La protection des océans : un défi juridique mondial

Face à la dégradation alarmante des écosystèmes marins, le droit international se mobilise pour sauvegarder nos océans. Entre conventions ambitieuses et difficultés d’application, la protection juridique des mers reste un enjeu crucial pour l’avenir de notre planète.

Les fondements du droit international maritime

Le droit international maritime s’est construit progressivement au fil des siècles. La Convention des Nations Unies sur le droit de la mer (CNUDM), signée en 1982 à Montego Bay, constitue aujourd’hui le texte fondamental en la matière. Elle définit les différentes zones maritimes et leurs régimes juridiques, établissant ainsi un cadre pour la gestion et la protection des océans.
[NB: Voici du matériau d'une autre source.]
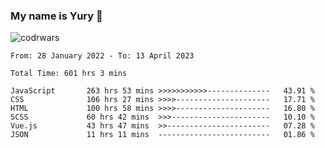 ### My name is Yury 👋 
![codrwars](https://www.codewars.com/users/litury/badges/micro) 


<!--START_SECTION:waka-->

```text
From: 28 January 2022 - To: 13 April 2023

Total Time: 601 hrs 3 mins

JavaScript       263 hrs 53 mins >>>>>>>>>>>--------------   43.91 %
CSS              106 hrs 27 mins >>>>---------------------   17.71 %
HTML             100 hrs 58 mins >>>>---------------------   16.80 %
SCSS             60 hrs 42 mins  >>>----------------------   10.10 %
Vue.js           43 hrs 47 mins  >>-----------------------   07.28 %
JSON             11 hrs 11 mins  -------------------------   01.86 %
```

<!--END_SECTION:waka-->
Cette convention reconnaît notamment le concept de Zone Économique Exclusive (ZEE), s’étendant jusqu’à 200 milles marins des côtes, où les États exercent des droits souverains sur les ressources naturelles. Au-delà, la haute mer est considérée comme un bien commun de l’humanité, ce qui soulève des défis particuliers en termes de protection.

Les menaces pesant sur les océans

Les océans font face à de multiples menaces d’origine anthropique. La surpêche met en péril de nombreuses espèces marines, perturbant les écosystèmes. La pollution plastique atteint des niveaux alarmants, formant de véritables continents de déchets. Le changement climatique entraîne l’acidification des océans et la hausse du niveau des mers, menaçant la biodiversité et les populations côtières.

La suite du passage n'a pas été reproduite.